* WHAT IS BEING ASKED
Look through the records and copy each line with the string "begin" in it.

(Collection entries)
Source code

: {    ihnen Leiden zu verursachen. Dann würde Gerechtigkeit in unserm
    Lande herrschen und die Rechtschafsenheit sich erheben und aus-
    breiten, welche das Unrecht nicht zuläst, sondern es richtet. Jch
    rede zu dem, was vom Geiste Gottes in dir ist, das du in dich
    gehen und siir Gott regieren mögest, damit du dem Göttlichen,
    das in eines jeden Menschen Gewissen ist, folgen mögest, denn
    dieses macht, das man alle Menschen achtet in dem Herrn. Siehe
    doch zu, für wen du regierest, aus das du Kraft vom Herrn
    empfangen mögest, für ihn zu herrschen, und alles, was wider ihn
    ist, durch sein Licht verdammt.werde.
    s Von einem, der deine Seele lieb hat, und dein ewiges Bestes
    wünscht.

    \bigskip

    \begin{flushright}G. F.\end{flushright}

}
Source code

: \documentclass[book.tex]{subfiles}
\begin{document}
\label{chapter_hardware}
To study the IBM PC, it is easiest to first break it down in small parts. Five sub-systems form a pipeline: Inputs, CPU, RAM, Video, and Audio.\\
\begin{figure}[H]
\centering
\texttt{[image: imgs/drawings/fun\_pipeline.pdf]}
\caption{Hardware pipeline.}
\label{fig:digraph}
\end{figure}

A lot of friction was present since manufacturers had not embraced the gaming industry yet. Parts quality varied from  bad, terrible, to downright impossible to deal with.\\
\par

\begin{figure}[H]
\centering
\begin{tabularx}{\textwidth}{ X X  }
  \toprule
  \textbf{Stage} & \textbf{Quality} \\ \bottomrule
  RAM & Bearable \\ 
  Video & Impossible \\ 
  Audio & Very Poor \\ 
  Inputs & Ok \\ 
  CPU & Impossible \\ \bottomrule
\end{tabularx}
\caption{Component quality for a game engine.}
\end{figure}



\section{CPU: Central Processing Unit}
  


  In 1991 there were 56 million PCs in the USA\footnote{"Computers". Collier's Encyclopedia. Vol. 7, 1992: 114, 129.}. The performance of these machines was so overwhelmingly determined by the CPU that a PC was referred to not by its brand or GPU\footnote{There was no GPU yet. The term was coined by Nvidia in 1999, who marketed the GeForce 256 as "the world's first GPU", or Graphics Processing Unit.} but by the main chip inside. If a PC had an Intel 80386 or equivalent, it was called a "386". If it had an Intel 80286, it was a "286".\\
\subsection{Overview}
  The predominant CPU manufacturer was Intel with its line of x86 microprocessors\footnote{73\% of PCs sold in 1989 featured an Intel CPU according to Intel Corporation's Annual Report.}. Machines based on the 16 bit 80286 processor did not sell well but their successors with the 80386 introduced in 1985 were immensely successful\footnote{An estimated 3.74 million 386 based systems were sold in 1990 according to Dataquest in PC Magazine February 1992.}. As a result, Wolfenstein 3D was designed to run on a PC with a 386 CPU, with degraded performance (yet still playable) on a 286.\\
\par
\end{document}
==
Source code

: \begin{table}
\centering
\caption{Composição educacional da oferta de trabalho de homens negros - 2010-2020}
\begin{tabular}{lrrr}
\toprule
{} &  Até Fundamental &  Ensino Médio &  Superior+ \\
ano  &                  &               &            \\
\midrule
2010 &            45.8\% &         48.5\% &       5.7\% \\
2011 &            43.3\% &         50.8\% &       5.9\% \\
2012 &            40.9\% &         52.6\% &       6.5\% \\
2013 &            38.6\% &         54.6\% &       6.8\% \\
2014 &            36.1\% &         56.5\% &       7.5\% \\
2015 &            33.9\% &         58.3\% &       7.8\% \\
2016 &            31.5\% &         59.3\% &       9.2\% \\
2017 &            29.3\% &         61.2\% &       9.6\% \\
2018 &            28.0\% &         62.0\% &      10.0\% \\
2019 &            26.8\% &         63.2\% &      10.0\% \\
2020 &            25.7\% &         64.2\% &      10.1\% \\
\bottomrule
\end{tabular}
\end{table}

* FINISHED TASK
    \begin{flushright}G. F.\end{flushright}
\begin{document}
\begin{figure}[H]
\begin{figure}[H]
\begin{tabularx}{\textwidth}{ X X  }
: \begin{table}
\begin{tabular}{lrrr}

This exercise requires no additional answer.